¹⁷⁷Lu-labelled compounds show many advantages for dosimetry assessments due to the attractive physical properties of the isotope which comprise a clearly separated gamma peak at 208 keV and low abundance of photons which permits reliable quantitative imaging after therapy. In addition, the low range of beta particles is advantageous for radiation protection.

This talk mainly focuses on dosimetry methodology which includes consideration of the number and time points of scans, quantitative imaging, methods for integrating time-activity curves and calculating absorbed doses. The most recent results of absorbed dose calculations for the kidneys, bone marrow, and tumors will be presented. Reasons are given why the absorbed doses reported for radiopeptide therapies using ¹⁷⁷Lu labelled compounds taken from clinical studies show a high variability.

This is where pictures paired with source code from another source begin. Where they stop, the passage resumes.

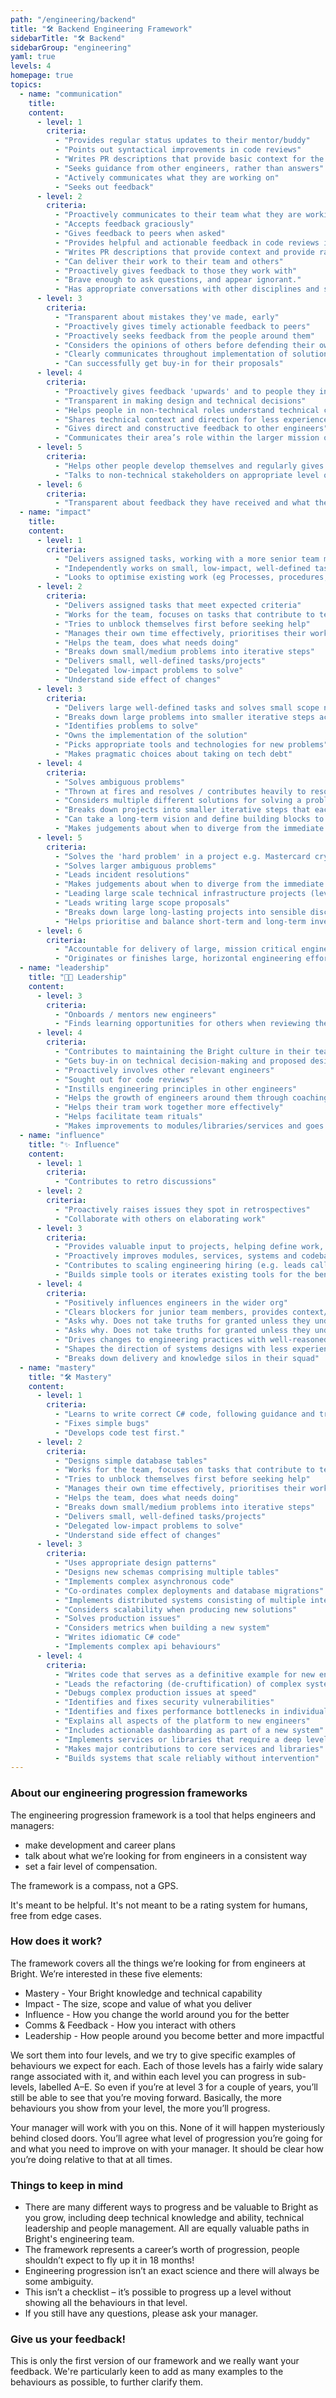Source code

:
 ```yaml
---
path: "/engineering/backend"
title: "🛠️ Backend Engineering Framework"
sidebarTitle: "🛠️ Backend"
sidebarGroup: "engineering"
yaml: true
levels: 4
homepage: true
topics:
  - name: "communication"
    title:
    content:
      - level: 1
        criteria:
          - "Provides regular status updates to their mentor/buddy"
          - "Points out syntactical improvements in code reviews"
          - "Writes PR descriptions that provide basic context for the change"
          - "Seeks guidance from other engineers, rather than answers"
          - "Actively communicates what they are working on"
          - "Seeks out feedback"
      - level: 2
        criteria:
          - "Proactively communicates to their team what they are working on, why, how it's going and what help they need"
          - "Accepts feedback graciously"
          - "Gives feedback to peers when asked"
          - "Provides helpful and actionable feedback in code reviews in an empathetic manner"
          - "Writes PR descriptions that provide context and provide rationale for significant decisions"
          - "Can deliver their work to their team and others"
          - "Proactively gives feedback to those they work with"
          - "Brave enough to ask questions, and appear ignorant."
          - "Has appropriate conversations with other disciplines and stakeholders during a ticket lifecycle"
      - level: 3
        criteria:
          - "Transparent about mistakes they've made, early"
          - "Proactively gives timely actionable feedback to peers"
          - "Proactively seeks feedback from the people around them"
          - "Considers the opinions of others before defending their own"
          - "Clearly communicates throughout implementation of solutions"
          - "Can successfully get buy-in for their proposals"
      - level: 4
        criteria:
          - "Proactively gives feedback 'upwards' and to people they interact with who are not in their team"
          - "Transparent in making design and technical decisions"
          - "Helps people in non-technical roles understand technical constraints / trade-offs"
          - "Shares technical context and direction for less experienced engineers"
          - "Gives direct and constructive feedback to other engineers"
          - "Communicates their area’s role within the larger mission of the company"
      - level: 5
        criteria:
          - "Helps other people develop themselves and regularly gives insightful, useful feedback to those around them"
          - "Talks to non-technical stakeholders on appropriate level of abstraction"
      - level: 6
        criteria:
          - "Transparent about feedback they have received and what they are going to do differently"
  - name: "impact"
    title:
    content:
      - level: 1
        criteria:
          - "Delivers assigned tasks, working with a more senior team member, and able to take PR feedback to improve their work"
          - "Independently works on small, low-impact, well-defined task"
          - "Looks to optimise existing work (eg Processes, procedures, products, etc)"
      - level: 2
        criteria:
          - "Delivers assigned tasks that meet expected criteria"
          - "Works for the team, focuses on tasks that contribute to team goals"
          - "Tries to unblock themselves first before seeking help"
          - "Manages their own time effectively, prioritises their workload well, on time for meetings, aware when blocking others and unblocks"
          - "Helps the team, does what needs doing"
          - "Breaks down small/medium problems into iterative steps"
          - "Delivers small, well-defined tasks/projects"
          - "Delegated low-impact problems to solve"
          - "Understand side effect of changes"
      - level: 3
        criteria:
          - "Delivers large well-defined tasks and solves small scope not-well-defined problems"
          - "Breaks down large problems into smaller iterative steps across multiple PRs"
          - "Identifies problems to solve"
          - "Owns the implementation of the solution"
          - "Picks appropriate tools and technologies for new problems"
          - "Makes pragmatic choices about taking on tech debt"
      - level: 4
        criteria:
          - "Solves ambiguous problems"
          - "Thrown at fires and resolves / contributes heavily to resolving them"
          - "Considers multiple different solutions for solving a problem"
          - "Breaks down projects into smaller iterative steps that each deliver value"
          - "Can take a long-term vision and define building blocks to get there"
          - "Makes judgements about when to diverge from the immediate goal to achieve something else"
      - level: 5
        criteria:
          - "Solves the 'hard problem' in a project e.g. Mastercard crypto and sees it through to resolution"
          - "Solves larger ambiguous problems"
          - "Leads incident resolutions"
          - "Makes judgements about when to diverge from the immediate goal to achieve something else"
          - "Leading large scale technical infrastructure projects (level 5 would originate or complete, probably)"
          - "Leads writing large scope proposals"
          - "Breaks down large long-lasting projects into sensible discrete chunks that compound to achieve a large goal"
          - "Helps prioritise and balance short-term and long-term investments, focusing on high impact, high value work"
      - level: 6
        criteria:
          - "Accountable for delivery of large, mission critical engineering projects"
          - "Originates or finishes large, horizontal engineering efforts"
  - name: "leadership"
    title: "👩‍💼 Leadership"
    content:
      - level: 3
        criteria:
          - "Onboards / mentors new engineers"
          - "Finds learning opportunities for others when reviewing their code and follows it up"
      - level: 4
        criteria:
          - "Contributes to maintaining the Bright culture in their team, helping new joiners"
          - "Gets buy-in on technical decision-making and proposed designs"
          - "Proactively involves other relevant engineers"
          - "Sought out for code reviews"
          - "Instills engineering principles in other engineers"
          - "Helps the growth of engineers around them through coaching and mentoring"
          - "Helps their tram work together more effectively"
          - "Helps facilitate team rituals"
          - "Makes improvements to modules/libraries/services and goes out of their way to help others learn from it"
  - name: "influence"
    title: "✨ Influence"
    content:
      - level: 1
        criteria:
          - "Contributes to retro discussions"
      - level: 2
        criteria:
          - "Proactively raises issues they spot in retrospectives"
          - "Collaborate with others on elaborating work"
      - level: 3
        criteria:
          - "Provides valuable input to projects, helping define work, and minimum viable product"
          - "Proactively improves modules, services, systems and codebases they encounter, 'this doesn't make sense, I'm going to do something about it'"
          - "Contributes to scaling engineering hiring (e.g. leads calls, does onsite interviews)"
          - "Builds simple tools or iterates existing tools for the benefit of all engineers"
      - level: 4
        criteria:
          - "Positively influences engineers in the wider org"
          - "Clears blockers for junior team members, provides context/guidance, or knows how to escalate"
          - "Asks why. Does not take truths for granted unless they understand exactly where they are coming from (especially with regards to regulation, compliance, etc)"
          - "Asks why. Does not take truths for granted unless they understand exactly where they are coming from (especially with regards to regulation, compliance, etc)"
          - "Drives changes to engineering practices with well-reasoned arguments and a 'strong opinion, weakly held' mentality"
          - "Shapes the direction of systems designs with less experienced engineers"
          - "Breaks down delivery and knowledge silos in their squad"
  - name: "mastery"
    title: "🛠️ Mastery"
    content:
      - level: 1
        criteria:
          - "Learns to write correct C# code, following guidance and training materials"
          - "Fixes simple bugs"
          - "Develops code test first."
      - level: 2
        criteria:
          - "Designs simple database tables"
          - "Works for the team, focuses on tasks that contribute to team goals"
          - "Tries to unblock themselves first before seeking help"
          - "Manages their own time effectively, prioritises their workload well, on time for meetings, aware when blocking others and unblocks"
          - "Helps the team, does what needs doing"
          - "Breaks down small/medium problems into iterative steps"
          - "Delivers small, well-defined tasks/projects"
          - "Delegated low-impact problems to solve"
          - "Understand side effect of changes"
      - level: 3
        criteria:
          - "Uses appropriate design patterns"
          - "Designs new schemas comprising multiple tables"
          - "Implements complex asynchronous code"
          - "Co-ordinates complex deployments and database migrations"
          - "Implements distributed systems consisting of multiple interacting services"
          - "Considers scalability when producing new solutions"
          - "Solves production issues"
          - "Considers metrics when building a new system"
          - "Writes idiomatic C# code"
          - "Implements complex api behaviours"
      - level: 4
        criteria:
          - "Writes code that serves as a definitive example for new engineers"
          - "Leads the refactoring (de-cruftification) of complex systems"
          - "Debugs complex production issues at speed"
          - "Identifies and fixes security vulnerabilities"
          - "Identifies and fixes performance bottlenecks in individual services"
          - "Explains all aspects of the platform to new engineers"
          - "Includes actionable dashboarding as part of a new system"
          - "Implements services or libraries that require a deep level of domain knowledge"
          - "Makes major contributions to core services and libraries"
          - "Builds systems that scale reliably without intervention"
---
```

### About our engineering progression frameworks
The engineering progression framework is a tool that helps engineers and managers:
- make development and career plans
- talk about what we’re looking for from engineers in a consistent way
- set a fair level of compensation.

The framework is a compass, not a GPS.

It's meant to be helpful. It's not meant to be a rating system for humans, free from edge cases.

### How does it work?
The framework covers all the things we’re looking for from engineers at Bright. We’re interested in these five elements:
- Mastery - Your Bright knowledge and technical capability
- Impact - The size, scope and value of what you deliver
- Influence - How you change the world around you for the better
- Comms & Feedback - How you interact with others
- Leadership - How people around you become better and more impactful

We sort them into four levels, and we try to give specific examples of behaviours we expect for each. Each of those levels has a fairly wide salary range associated with it, and within each level you can progress in sub-levels, labelled A–E. So even if you’re at level 3 for a couple of years, you’ll still be able to see that you’re moving forward. Basically, the more behaviours you show from your level, the more you’ll progress.

Your manager will work with you on this. None of it will happen mysteriously behind closed doors. You’ll agree what level of progression you’re going for and what you need to improve on with your manager. It should be clear how you’re doing relative to that at all times.

### Things to keep in mind
- There are many different ways to progress and be valuable to Bright as you grow, including deep technical knowledge and ability, technical leadership and people management. All are equally valuable paths in Bright's engineering team.
- The framework represents a career’s worth of progression, people shouldn’t expect to fly up it in 18 months!
- Engineering progression isn’t an exact science and there will always be some ambiguity.
- This isn’t a checklist – it’s possible to progress up a level without showing all the behaviours in that level.
- If you still have any questions, please ask your manager.

### Give us your feedback!
This is only the first version of our framework and we really want your feedback.
We're particularly keen to add as many examples to the behaviours as possible, to further clarify them.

For radiopeptide therapies with ¹⁷⁷Lu labelled compounds the widely assumed dose-limit to the kidneys is 23-25 Gy. This value is based on data from external beam therapy; a dose-response for kidney toxicity after ¹⁷⁷Lu radiopeptide therapies has not been observed. Therefore, further clinical studies are suggested to establish such a dose-limit for kidney toxicity. The results of such studies might lead to further optimization of treatments with ¹⁷⁷Lu labelled compounds. In addition, new studies which link DNA damage to internal dosimetry will be presented as this might bring new insights in the individual patients’ radiation sensitivity associated with PRRT therapy.